Ini Fakta-Fakta Terkait Bau Mulut yang Perlu Anda Tahu

0
37

Kesehatan | newskabarnegeri.com – Bau mulut atau dikenal medis dengan istilah halitosis merupakan keluhan yang dapat mengganggu rasa percaya diri. Keluhan ini dapat dialami oleh siapa saja, baik pria maupun wanita.

Meski kasusnya sering ditemukan, ternyata tidak sedikit orang yang belum sepenuhnya paham mengenai bau mulut. Bagaimana dengan Anda? Sejauh mana Anda tahu mengenai keluhan yang satu ini?



Nah, agar tidak terjebak dengan mitos-mitos yang menyesatkan, berikut ini beberapa fakta menarik seputar bau mulut yang mesti Anda ketahui:

1. Bau Mulut Dapat Dialami Siapa Saja

Bau mulut dapat terjadi pada siapa saja, tanpa memandang usia dan jenis kelamin. Meski demikian, risiko kondisi ini ditemukan lebih tinggi pada orang dewasa dan lanjut usia.

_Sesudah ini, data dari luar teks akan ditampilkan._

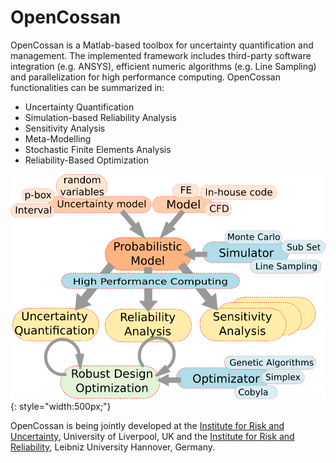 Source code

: # OpenCossan

OpenCossan is a Matlab-based toolbox for uncertainty quantification and management. The implemented framework includes third-party software integration (e.g. ANSYS), efficient numeric algorithms (e.g. Line Sampling) and parallelization for high performance computing. OpenCossan functionalities can be summarized in:

 - Uncertainty Quantification
 - Simulation-based Reliability Analysis
 - Sensitivity Analysis
 - Meta-Modelling
 - Stochastic Finite Elements Analysis
 - Reliability-Based Optimization

![Overview of features](./assets/images/overview.png){: style="width:500px;"}

OpenCossan is being jointly developed at the [Institute for Risk and Uncertainty](https://www.liverpool.ac.uk/risk-and-uncertainty/), University of Liverpool, UK and the [Institute for Risk and Reliability](https://www.irz.uni-hannover.de/), Leibniz University Hannover, Germany. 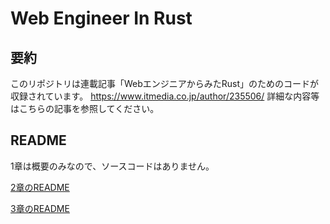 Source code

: # Web Engineer In Rust
## 要約
このリポジトリは連載記事「WebエンジニアからみたRust」のためのコードが収録されています。
https://www.itmedia.co.jp/author/235506/
詳細な内容等はこちらの記事を参照してください。


## README
1章は概要のみなので、ソースコードはありません。

[2章のREADME](./chapter2/README.md)

[3章のREADME](./chapter3/README.md)
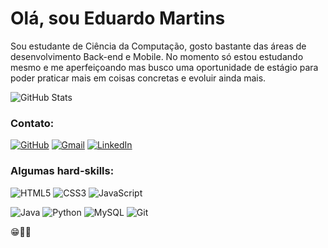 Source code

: # Olá, sou Eduardo Martins


Sou estudante de Ciência da Computação, gosto bastante das áreas de desenvolvimento Back-end e Mobile. No momento só estou estudando mesmo e me aperfeiçoando mas busco uma oportunidade de estágio para poder praticar mais em coisas concretas e evoluir ainda mais.


![GitHub Stats](https://github-readme-stats.vercel.app/api?username=EduardoMMartins07&theme=transparent&bg_color=000&border_color=30A3DC&show_icons=true&icon_color=30A3DC&title_color=FFFFFF&text_color=FFF)


### Contato: 


[![GitHub](https://img.shields.io/badge/GitHub-100000?style=for-the-badge&logo=github&logoColor=white)](https://github.com/EduardoMMartins07) 
[![Gmail](https://img.shields.io/badge/Gmail-333333?style=for-the-badge&logo=gmail&logoColor=red)](mailto:dudummartins7@gmail.com)
[![LinkedIn](https://img.shields.io/badge/LinkedIn-0077B5?style=for-the-badge&logo=linkedin&logoColor=white)](https://www.linkedin.com/in/eduardo-martins-5b5268192/)


### Algumas hard-skills:


![HTML5](https://img.shields.io/badge/HTML5-E34F26?style=for-the-badge&logo=html5&logoColor=white)
![CSS3](https://img.shields.io/badge/CSS3-1572B6?style=for-the-badge&logo=css3&logoColor=white)
![JavaScript](https://img.shields.io/badge/JavaScript-F7DF1E?style=for-the-badge&logo=javascript&logoColor=black)


![Java](https://img.shields.io/badge/java-%23ED8B00.svg?style=for-the-badge&logo=openjdk&logoColor=white)
![Python](https://img.shields.io/badge/python-3670A0?style=for-the-badge&logo=python&logoColor=ffdd54)
![MySQL](https://img.shields.io/badge/MySQL-00000F?style=for-the-badge&logo=mysql&logoColor=white)
![Git](https://img.shields.io/badge/GIT-E44C30?style=for-the-badge&logo=git&logoColor=white)


😁👋🎸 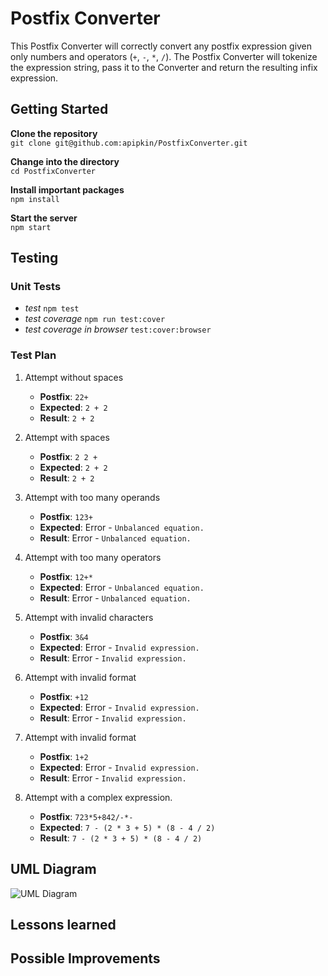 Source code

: # Postfix Converter

This Postfix Converter will correctly convert any postfix expression given only numbers and operators (`+`, `-`, `*`, `/`).
The Postfix Converter will tokenize the expression string, pass it to the Converter and return the resulting infix expression.

## Getting Started

**Clone the repository**<br>
`git clone git@github.com:apipkin/PostfixConverter.git`

**Change into the directory**<br>
`cd PostfixConverter`

**Install important packages**<br>
`npm install`

**Start the server**<br>
`npm start`



## Testing

### Unit Tests
 - *test* `npm test`
 - *test coverage* `npm run test:cover`
 - *test coverage in browser* `test:cover:browser`

### Test Plan

 1. Attempt without spaces
    - **Postfix**: `22+`
    - **Expected**: `2 + 2`
    - **Result**: `2 + 2`

 2. Attempt with spaces
    - **Postfix**: `2 2 +`
    - **Expected**: `2 + 2`
    - **Result**: `2 + 2`

 3. Attempt with too many operands
    - **Postfix**: `123+`
    - **Expected**: Error - `Unbalanced equation.`
    - **Result**: Error - `Unbalanced equation.`

 4. Attempt with too many operators
    - **Postfix**: `12+*`
    - **Expected**: Error - `Unbalanced equation.`
    - **Result**: Error - `Unbalanced equation.`

 5. Attempt with invalid characters
    - **Postfix**: `3&4`
    - **Expected**: Error - `Invalid expression.`
    - **Result**: Error - `Invalid expression.`

 6. Attempt with invalid format
    - **Postfix**: `+12`
    - **Expected**: Error - `Invalid expression.`
    - **Result**: Error - `Invalid expression.`

 7. Attempt with invalid format
    - **Postfix**: `1+2`
    - **Expected**: Error - `Invalid expression.`
    - **Result**: Error - `Invalid expression.`
 
 8. Attempt with a complex expression.
    - **Postfix**: `723*5+842/-*-`
    - **Expected**: `7 - (2 * 3 + 5) * (8 - 4 / 2)`
    - **Result**: `7 - (2 * 3 + 5) * (8 - 4 / 2)`


## UML Diagram
![UML Diagram](https://image.ibb.co/gqTSaa/Screen_Shot_2017_02_06_at_7_12_27_PM.png)


## Lessons learned



## Possible Improvements


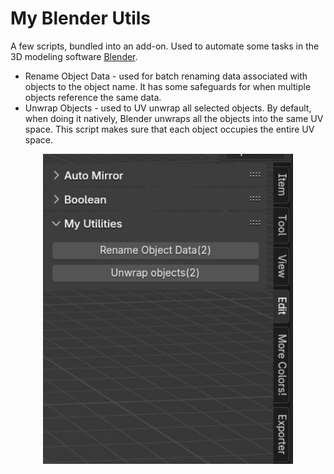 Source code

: # My Blender Utils
A few scripts, bundled into an add-on. Used to automate some tasks in the 3D modeling software [Blender](https://www.blender.org/).
- Rename Object Data - used for batch renaming data associated with objects to the object name. It has some safeguards for when multiple objects reference the same data.
- Unwrap Objects - used to UV unwrap all selected objects. By default, when doing it natively, Blender unwraps all the objects into the same UV space. This script makes sure that each object occupies the entire UV space.
<p align="center">
  <img src="BlenderAddonScreenshot.jpg" width="400" alt="Addon view inside Blender">
</p>
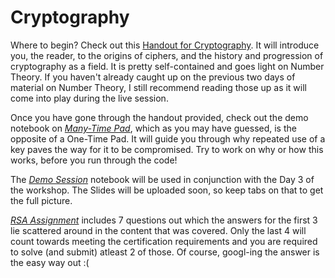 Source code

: # Cryptography

Where to begin? Check out this [Handout for Cryptography](https://github.com/mnp-club/Number_Theory_and_Cryptography_Workshop/blob/main/Cryptography/Handout%20for%20Cryptography.pdf). It will introduce you, the reader, to the origins of ciphers, and the history and progression of cryptography as a field. It is pretty self-contained and goes light on Number Theory. If you haven't already caught up on the previous two days of material on Number Theory, I still recommend reading those up as it will come into play during the live session.

Once you have gone through the handout provided, check out the demo notebook on [*Many-Time Pad*](Many-Time%20Pad.ipynb), which as you may have guessed, is the opposite of a One-Time Pad. It will guide you through why repeated use of a key paves the way for it to be compromised. Try to work on why or how this works, before you run through the code!

The [*Demo Session*](Demo%20Session.ipynb) notebook will be used in conjunction with the Day 3 of the workshop. The Slides will be uploaded soon, so keep tabs on that to get the full picture.

[*RSA Assignment*](RSA%20Assignment.ipynb) includes 7 questions out which the answers for the first 3 lie scattered around in the content that was covered. Only the last 4 will count towards meeting the certification requirements and you are required to solve (and submit) atleast 2 of those. Of course, googl-ing the answer is the easy way out :(

<!--
Contributors: Aravind Bharathi
-->
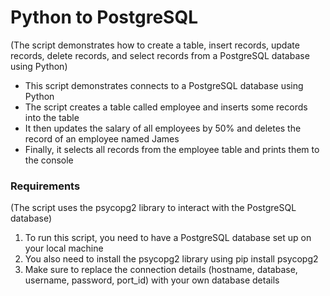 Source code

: # Python to PostgreSQL

(The script demonstrates how to create a table, insert records, update records, delete records, and select records from a PostgreSQL database using Python)

- This script demonstrates connects to a PostgreSQL database using Python
- The script creates a table called employee and inserts some records into the table
- It then updates the salary of all employees by 50% and deletes the record of an employee named James
- Finally, it selects all records from the employee table and prints them to the console


### Requirements

(The script uses the psycopg2 library to interact with the PostgreSQL database)

1. To run this script, you need to have a PostgreSQL database set up on your local machine
2. You also need to install the psycopg2 library using pip install psycopg2
3. Make sure to replace the connection details (hostname, database, username, password, port_id) with your own database details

Selain itu, wanita juga ditemukan memiliki risiko yang lebih tinggi untuk mengalami bau mulut ketimbang pria.

2. Bau Mulut Tidak Hanya Berasal dari Rongga Mulut Saja

Tahukah Anda, bau mulut bukan hanya sekadar melibatkan rongga mulut saja? Faktanya, bau mulut juga dapat terjadi akibat efek samping konsumsi obat-obatan dan adanya kondisi medis tertentu, seperti gangguan pernapasan, infeksi saluran pencernaan, dan penyakit diabetes.

3. Kebersihan Mulut yang Buruk Adalah Penyebab Utama

Kombinasi bakteri dan makanan yang membusuk di mulut akan menghasilkan bau tidak sedap. Hal inilah yang pada akhirnya menyebabkan bau mulut.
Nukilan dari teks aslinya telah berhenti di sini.